The call is uttered by one who has been sent into the world for this purpose and in whose person the transcendent Life once more takes upon itself the stranger’s fate: he is the Messenger or Envoy—in relation to the world, the Alien Man. Ruha says to the Planets:

The man does not belong to us, and his speech is not your speech. He has no connection with you. . . . His speech comes from without.

(G 258)

The name “the alien” indicates the kinds of reception he finds down here: the welcoming exultation of those who feel themselves alien and exiled here (“Adam felt love for the Alien Man whose speech is alien, estranged from the world”—G 244); the shocked surprise of the cosmic powers who do not comprehend what is happening in their midst (“What has the Stranger done in the house, that he could found himself a party therein?”—G 122); finally, the hostile banding together of the sons of the house against the intruder (“We will kill the Stranger. . . . We will confound his party, so that he may have no share in the world. The whole house shall be ours alone”—G 121 f.). The immediate effect of his appearance down here is forcefully described in the Gospel   of Truth:

When the Word appeared, the Word which is in the hearts of those who pronounce It—and It was not only a sound, but It had taken on a body as well—a great confusion reigned among the vessels, for some had been emptied, others filled; some were provided for, others were overthrown; some were sanctified, still others were broken to pieces. All the spaces (?) were shaken and confused, for they had no fixity nor stability. “Error” was agitated, not knowing what it should do. It was afflicted, and lamented and worried because it knew nothing. Since the Gnosis, which is the perdition of “Error” and all its Emanations, approached it, “Error” became empty, there being nothing more in it.

(GT 26:4-27)

Thus, to retrieve its own, Life in one of its unfallen members once more undertakes to descend into the dungeon of the world, “to clothe itself in the affliction of the worlds” and to assume the lot of exile far from the realm of light. This we may call the second descent of the divine, as distinct from the tragic earlier one which led to the situation that now has to be redeemed. Whereas formerly the Life now entangled in the world got into it by way of “fall,” “sinking,” “being thrown,” “being taken captive,” its entrance this time is of a very different nature: sent by the Great Life and invested with authority, the Alien Man does not fall but betakes himself into the world.

One call comes and instructs about all calls. One speech comes and instructs about all speech. One beloved Son comes, who was formed from the womb of splendor. . . . His image is kept safe in its place. He comes with the illumination of life, with the command which his Father imparts. He comes in the garment of living fire and betakes himself into thy [Ruha’s] world.

(G 90)

I am Yokabar-Kushta, who have gone forth from my Father’s house and come hither. I have come hither with hidden splendor and with light without end.

(G 318)

The going forth and coming hither have to be taken literally in their spatial meaning: they really lead, in the sense of an actual “way,” from outside into the enclosure of the world, and in the passage have to penetrate through all its concentric shells, i.e., the manifold spheres or aeons or worlds, in order to get to the innermost space, where man is imprisoned.
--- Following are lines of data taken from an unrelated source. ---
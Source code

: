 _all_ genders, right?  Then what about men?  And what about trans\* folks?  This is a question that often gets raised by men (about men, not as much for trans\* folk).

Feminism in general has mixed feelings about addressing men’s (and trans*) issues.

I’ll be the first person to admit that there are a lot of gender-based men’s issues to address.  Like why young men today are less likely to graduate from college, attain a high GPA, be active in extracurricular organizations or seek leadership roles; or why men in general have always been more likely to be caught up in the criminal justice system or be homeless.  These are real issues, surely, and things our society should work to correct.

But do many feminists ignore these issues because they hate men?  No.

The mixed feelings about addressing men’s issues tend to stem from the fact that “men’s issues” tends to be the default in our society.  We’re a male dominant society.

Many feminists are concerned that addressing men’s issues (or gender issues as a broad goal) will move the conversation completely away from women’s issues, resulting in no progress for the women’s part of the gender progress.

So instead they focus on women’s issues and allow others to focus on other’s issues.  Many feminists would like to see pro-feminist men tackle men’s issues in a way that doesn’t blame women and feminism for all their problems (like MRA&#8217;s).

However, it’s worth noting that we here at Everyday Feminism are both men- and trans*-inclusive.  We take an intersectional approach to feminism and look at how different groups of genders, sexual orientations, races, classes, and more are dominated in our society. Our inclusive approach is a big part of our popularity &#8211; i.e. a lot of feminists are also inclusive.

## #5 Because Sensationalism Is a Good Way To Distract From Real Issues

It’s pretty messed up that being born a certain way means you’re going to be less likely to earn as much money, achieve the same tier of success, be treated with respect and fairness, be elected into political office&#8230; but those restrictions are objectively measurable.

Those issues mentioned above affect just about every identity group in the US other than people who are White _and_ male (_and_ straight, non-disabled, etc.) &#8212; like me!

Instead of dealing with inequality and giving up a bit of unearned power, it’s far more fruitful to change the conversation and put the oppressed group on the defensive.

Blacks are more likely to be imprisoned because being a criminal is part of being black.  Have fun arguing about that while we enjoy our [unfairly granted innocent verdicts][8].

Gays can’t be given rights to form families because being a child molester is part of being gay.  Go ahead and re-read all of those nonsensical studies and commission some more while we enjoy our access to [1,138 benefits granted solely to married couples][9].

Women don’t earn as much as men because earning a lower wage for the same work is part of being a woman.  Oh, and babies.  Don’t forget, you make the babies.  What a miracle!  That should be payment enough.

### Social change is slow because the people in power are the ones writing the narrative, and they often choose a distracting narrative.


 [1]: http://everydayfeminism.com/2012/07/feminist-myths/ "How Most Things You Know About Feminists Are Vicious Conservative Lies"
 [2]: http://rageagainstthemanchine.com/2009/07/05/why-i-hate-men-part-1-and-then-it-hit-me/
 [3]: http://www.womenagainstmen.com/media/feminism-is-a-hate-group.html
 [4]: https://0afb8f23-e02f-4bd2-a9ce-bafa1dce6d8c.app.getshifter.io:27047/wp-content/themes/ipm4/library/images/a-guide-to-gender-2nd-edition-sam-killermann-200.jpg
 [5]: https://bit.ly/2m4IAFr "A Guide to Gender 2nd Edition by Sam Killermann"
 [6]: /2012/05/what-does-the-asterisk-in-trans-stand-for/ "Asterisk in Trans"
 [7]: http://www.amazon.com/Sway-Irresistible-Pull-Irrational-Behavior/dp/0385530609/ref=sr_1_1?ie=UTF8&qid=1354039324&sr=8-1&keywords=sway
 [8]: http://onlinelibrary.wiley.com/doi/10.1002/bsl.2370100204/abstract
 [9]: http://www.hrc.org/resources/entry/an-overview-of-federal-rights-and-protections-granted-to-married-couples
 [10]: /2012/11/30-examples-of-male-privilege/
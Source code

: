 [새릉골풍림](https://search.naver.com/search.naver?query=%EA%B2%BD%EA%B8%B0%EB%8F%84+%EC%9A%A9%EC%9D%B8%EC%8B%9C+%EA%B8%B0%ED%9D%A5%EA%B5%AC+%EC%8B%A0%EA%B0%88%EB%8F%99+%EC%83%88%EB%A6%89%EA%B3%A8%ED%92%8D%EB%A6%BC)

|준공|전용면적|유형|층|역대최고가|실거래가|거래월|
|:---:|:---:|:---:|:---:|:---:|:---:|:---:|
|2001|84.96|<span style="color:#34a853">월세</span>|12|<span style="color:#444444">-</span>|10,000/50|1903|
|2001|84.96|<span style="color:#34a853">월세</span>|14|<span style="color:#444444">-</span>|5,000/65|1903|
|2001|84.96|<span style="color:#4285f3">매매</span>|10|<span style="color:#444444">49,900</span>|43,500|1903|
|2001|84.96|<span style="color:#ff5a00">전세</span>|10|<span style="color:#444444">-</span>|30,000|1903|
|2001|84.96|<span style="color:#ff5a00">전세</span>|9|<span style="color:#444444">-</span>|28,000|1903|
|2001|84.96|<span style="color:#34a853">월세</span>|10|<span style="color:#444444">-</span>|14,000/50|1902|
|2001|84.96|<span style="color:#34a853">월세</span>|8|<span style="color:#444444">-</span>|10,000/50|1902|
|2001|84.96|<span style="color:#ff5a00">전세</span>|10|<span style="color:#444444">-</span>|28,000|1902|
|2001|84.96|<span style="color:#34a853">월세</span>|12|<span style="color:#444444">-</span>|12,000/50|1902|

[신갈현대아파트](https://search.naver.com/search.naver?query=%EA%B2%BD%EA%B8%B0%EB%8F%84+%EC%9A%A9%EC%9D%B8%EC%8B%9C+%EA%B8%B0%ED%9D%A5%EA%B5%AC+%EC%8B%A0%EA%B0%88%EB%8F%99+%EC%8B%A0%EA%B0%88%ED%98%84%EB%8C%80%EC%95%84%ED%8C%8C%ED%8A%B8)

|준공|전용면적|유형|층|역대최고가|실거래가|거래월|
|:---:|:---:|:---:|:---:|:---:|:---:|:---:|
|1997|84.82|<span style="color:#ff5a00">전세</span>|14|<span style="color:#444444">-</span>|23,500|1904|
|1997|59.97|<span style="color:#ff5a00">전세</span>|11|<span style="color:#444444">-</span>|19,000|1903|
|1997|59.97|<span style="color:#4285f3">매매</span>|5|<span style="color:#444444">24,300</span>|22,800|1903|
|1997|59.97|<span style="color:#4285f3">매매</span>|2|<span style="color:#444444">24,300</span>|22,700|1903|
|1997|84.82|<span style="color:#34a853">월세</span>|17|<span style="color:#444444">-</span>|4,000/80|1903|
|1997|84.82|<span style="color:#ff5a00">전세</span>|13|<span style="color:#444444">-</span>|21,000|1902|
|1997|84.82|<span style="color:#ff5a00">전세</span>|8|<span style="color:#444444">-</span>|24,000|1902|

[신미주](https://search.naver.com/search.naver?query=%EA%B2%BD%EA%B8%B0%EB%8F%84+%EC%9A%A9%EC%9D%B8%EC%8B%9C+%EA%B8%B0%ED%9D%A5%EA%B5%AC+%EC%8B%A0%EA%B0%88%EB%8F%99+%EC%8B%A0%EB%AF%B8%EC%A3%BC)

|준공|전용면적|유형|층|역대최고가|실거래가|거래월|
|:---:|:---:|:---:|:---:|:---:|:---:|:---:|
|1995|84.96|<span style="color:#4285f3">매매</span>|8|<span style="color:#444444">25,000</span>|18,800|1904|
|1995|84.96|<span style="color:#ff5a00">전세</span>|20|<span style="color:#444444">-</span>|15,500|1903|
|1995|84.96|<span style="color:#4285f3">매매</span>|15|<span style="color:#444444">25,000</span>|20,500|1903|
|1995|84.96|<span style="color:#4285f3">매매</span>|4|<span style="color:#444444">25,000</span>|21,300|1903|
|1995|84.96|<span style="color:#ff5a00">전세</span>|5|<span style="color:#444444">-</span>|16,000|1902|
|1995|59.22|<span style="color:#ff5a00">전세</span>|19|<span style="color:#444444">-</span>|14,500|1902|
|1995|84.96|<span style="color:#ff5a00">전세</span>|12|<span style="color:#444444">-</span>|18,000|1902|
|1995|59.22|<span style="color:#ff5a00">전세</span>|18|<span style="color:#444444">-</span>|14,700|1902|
For his sake send me, Father!

Holding the seals will I descend,

through all the Aeons will I take my way,

all the Mysteries will I unlock,

the forms of the gods will I make manifest,

the secrets of the sacred Way,

known as Knowledge, I will transmit.

(Naassene “Psalm of the Soul”)

This passage through the cosmic system is in the nature of a breaking through, thereby already a victory over its powers.

In the name of him who came, in the name of him who comes, and in the name of him who is to be brought forth. In the name of that Alien Man who forced his way through the worlds, came, split the firmament and revealed himself.

(G 197)

Here we have the reason why the mere call of awakening from outside is not enough: not only must men be awakened and called to return, but if their souls are to escape the world, a real breach must be made in the “iron wall” of the firmament, which bars the way outward as well as inward. Only the real act of the godhead in itself entering the system can make that breach: “He broke their watchtowers and made a breach in their fastness” (J 69). “Having penetrated into terror’s empty spaces, He placed Himself at the head of those who were stripped by Oblivion” (Gosp. of Truth, p. 20, 34-38). Thus already by the mere fact of his descent the Messenger prepares the way for the ascending souls. Depending on the degree of spiritualization in different systems, however, the emphasis may shift increasingly from this mythological function to the purely religious one embodied in the call as such and the teaching it has to convey, and thereby also to the individual response to the call as the human contribution to salvation. Such is the function of Jesus in the Valentinian Gospel of Truth:

Through Him He enlightened those who were in darkness because of “Oblivion.” He enlightened them and indicated a path for them; and that path is the Truth which He taught them. It was because of this that “Error” became angry with Him, persecuted Him, oppressed Him, annihilated Him.

(GT 18:16-24)

Here, incidentally, we have as much as the “Christian” Gnostics in general could make of the passion of Christ and of the reason for it: it is due to the enmity of the powers of the lower creation (the cosmic principle: “Error”—usually personified in the Archons), threatened in their dominion and very existence by his mission; and often enough, the suffering and death they are able to inflict upon him are not real at all.29

Now in the last analysis he who comes is identical with him to whom he comes: Life the Savior with the life to be saved. The Alien from without comes to him who is alien in the world, and the same descriptive terms can in a striking way alternate between the two. Both in suffering and in triumph, it is often impossible to distinguish which of the two is speaking or to whom a statement refers. The prisoner here is also called “the alien man” (cf. J 67 ff., where the name is applied to the man to be saved), and he regains as it were this quality through the encounter with the Alien sent from without:

I am an alien man. . . . I beheld the Life and the Life beheld me. My provisions for the journey come from the Alien Man whom the Life willed and planted. I shall come amongst the good whom this Alien Man has loved.

(G 273)

There is a strong suggestion of an active-passive double role of one and the same entity. Ultimately the descending Alien redeems himself, that is, that part of himself (the Soul) once lost to the world, and for its sake he himself must become a stranger in the land of darkness and in the end a “saved savior.” “The Life supported the Life, the Life found its own” (Mandäische Liturgien, p. 111).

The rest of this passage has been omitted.